▸ **EXERCISE DETAILS**: Word for word, restate the entries below from their first line through the line that contains "the source tree.".

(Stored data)
::::::::

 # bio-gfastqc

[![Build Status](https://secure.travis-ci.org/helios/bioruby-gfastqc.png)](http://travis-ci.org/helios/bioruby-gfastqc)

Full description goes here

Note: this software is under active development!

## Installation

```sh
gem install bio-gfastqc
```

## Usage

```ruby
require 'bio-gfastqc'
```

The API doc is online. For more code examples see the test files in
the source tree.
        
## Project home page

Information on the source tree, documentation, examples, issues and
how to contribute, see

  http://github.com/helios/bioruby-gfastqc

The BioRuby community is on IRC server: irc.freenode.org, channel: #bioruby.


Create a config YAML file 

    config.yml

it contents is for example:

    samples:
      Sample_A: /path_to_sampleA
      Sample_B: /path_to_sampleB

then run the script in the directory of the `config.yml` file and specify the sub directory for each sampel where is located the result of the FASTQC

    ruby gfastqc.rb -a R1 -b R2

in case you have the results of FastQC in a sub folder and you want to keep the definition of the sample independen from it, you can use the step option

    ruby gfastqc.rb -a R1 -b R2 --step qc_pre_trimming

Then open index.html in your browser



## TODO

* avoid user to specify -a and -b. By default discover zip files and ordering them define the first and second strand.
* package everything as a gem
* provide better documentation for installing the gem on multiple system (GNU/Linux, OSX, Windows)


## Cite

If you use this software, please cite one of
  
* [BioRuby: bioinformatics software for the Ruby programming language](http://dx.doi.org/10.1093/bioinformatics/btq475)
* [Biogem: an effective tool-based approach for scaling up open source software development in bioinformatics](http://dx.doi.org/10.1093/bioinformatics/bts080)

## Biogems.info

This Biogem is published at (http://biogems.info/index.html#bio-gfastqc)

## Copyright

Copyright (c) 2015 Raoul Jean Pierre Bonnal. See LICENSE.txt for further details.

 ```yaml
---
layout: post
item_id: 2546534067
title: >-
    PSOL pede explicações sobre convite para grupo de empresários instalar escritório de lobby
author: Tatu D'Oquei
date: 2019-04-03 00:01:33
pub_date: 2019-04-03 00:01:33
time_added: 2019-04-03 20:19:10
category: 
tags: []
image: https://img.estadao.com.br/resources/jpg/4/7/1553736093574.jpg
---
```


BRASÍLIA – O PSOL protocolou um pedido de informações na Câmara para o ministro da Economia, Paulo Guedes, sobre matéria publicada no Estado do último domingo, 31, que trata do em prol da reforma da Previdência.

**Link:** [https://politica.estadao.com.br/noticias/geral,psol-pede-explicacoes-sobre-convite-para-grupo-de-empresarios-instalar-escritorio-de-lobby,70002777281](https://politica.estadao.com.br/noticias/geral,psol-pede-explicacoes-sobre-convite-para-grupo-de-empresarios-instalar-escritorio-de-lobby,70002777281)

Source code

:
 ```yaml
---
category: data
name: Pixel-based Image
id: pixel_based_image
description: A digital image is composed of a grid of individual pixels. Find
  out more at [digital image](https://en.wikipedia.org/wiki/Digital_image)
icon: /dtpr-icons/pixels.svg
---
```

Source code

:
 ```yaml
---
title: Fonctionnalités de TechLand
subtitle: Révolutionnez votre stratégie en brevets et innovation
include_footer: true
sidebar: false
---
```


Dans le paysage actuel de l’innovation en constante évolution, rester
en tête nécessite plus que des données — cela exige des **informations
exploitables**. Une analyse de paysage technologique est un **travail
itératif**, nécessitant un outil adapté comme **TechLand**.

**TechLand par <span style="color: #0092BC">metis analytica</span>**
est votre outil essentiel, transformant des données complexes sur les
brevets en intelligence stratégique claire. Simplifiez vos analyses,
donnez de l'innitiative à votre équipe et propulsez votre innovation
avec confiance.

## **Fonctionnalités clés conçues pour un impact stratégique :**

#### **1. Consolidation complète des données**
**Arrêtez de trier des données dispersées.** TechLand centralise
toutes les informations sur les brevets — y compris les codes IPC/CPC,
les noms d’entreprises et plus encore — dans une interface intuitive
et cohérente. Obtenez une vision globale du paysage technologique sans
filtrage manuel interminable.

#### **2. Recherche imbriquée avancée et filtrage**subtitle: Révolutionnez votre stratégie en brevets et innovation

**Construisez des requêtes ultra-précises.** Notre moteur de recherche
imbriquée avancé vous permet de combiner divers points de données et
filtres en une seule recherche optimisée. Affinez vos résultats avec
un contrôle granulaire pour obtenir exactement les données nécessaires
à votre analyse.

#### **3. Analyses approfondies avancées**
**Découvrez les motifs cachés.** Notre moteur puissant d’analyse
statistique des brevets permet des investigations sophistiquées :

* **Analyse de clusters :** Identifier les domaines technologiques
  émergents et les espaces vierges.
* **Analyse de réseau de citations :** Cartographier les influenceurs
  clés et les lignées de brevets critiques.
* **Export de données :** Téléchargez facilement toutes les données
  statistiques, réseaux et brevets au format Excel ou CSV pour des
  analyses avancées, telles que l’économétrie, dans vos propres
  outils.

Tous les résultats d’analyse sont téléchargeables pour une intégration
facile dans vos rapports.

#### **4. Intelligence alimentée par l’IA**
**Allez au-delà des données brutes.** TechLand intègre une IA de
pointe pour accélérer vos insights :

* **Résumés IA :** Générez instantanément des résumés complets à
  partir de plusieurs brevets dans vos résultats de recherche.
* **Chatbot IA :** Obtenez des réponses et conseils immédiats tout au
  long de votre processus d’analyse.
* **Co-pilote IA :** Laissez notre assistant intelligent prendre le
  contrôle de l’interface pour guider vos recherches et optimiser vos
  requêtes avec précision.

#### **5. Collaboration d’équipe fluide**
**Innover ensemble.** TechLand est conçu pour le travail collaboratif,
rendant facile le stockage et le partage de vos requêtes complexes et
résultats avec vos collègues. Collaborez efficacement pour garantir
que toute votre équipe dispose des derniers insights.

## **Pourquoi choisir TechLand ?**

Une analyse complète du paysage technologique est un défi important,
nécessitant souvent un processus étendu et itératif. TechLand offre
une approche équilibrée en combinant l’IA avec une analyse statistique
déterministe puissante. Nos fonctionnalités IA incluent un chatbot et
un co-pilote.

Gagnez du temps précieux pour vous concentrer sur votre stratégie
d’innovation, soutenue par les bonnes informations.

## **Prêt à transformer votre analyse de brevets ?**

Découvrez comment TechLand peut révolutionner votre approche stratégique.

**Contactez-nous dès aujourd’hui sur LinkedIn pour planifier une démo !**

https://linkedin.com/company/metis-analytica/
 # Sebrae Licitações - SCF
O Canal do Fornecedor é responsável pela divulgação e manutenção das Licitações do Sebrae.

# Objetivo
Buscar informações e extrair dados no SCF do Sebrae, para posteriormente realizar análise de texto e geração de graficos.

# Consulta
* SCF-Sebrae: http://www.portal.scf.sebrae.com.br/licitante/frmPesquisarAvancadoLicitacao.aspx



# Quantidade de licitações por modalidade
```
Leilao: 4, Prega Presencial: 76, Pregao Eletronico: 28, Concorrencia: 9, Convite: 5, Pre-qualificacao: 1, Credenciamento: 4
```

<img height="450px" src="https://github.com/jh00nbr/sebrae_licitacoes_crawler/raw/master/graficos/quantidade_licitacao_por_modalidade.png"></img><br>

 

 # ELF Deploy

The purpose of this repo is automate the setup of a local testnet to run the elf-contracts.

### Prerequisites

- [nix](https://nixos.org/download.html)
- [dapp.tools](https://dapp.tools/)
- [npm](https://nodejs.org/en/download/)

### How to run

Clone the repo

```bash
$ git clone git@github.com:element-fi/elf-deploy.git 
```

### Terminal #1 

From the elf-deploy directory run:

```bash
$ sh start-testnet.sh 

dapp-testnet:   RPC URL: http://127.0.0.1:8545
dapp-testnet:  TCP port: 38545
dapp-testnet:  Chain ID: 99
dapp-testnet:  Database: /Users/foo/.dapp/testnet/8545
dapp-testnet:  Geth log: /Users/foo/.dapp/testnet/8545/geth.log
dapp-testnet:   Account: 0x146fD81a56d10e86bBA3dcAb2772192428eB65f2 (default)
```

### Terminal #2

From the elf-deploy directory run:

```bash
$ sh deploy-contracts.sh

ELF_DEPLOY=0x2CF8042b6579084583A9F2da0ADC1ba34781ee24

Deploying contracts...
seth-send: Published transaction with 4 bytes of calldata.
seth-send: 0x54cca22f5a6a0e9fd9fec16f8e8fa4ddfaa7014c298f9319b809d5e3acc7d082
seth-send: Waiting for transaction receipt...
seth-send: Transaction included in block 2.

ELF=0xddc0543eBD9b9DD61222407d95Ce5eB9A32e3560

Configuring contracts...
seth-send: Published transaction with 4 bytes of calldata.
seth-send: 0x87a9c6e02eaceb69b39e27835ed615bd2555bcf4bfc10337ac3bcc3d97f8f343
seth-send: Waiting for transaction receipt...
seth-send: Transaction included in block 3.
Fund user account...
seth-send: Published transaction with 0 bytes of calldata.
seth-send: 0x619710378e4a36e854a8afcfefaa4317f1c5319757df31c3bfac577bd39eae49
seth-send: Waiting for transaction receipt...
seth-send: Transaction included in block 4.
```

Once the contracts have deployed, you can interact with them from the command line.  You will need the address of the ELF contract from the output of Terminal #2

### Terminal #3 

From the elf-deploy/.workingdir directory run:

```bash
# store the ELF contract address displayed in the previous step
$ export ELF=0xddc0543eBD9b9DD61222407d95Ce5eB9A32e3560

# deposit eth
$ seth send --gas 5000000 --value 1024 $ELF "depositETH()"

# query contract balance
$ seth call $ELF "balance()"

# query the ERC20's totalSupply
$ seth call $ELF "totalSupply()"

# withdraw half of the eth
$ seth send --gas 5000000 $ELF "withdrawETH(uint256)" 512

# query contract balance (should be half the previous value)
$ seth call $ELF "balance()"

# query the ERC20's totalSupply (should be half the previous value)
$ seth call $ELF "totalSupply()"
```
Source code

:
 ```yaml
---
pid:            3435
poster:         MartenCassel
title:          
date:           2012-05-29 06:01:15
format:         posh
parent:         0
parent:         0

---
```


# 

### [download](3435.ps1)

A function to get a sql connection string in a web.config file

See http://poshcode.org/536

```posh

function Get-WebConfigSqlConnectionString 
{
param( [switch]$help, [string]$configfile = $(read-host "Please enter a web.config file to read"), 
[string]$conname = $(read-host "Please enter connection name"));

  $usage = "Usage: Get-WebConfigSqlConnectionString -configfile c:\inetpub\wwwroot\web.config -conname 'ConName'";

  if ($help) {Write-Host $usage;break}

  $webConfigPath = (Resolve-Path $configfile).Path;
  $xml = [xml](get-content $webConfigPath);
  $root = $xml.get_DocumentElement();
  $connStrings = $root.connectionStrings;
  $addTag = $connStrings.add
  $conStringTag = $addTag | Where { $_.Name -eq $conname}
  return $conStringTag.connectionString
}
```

::::::::

▸ **YOUR SOLUTION**:
 # bio-gfastqc

[![Build Status](https://secure.travis-ci.org/helios/bioruby-gfastqc.png)](http://travis-ci.org/helios/bioruby-gfastqc)

Full description goes here

Note: this software is under active development!

## Installation

```sh
gem install bio-gfastqc
```

## Usage

```ruby
require 'bio-gfastqc'
```

The API doc is online. For more code examples see the test files in
the source tree.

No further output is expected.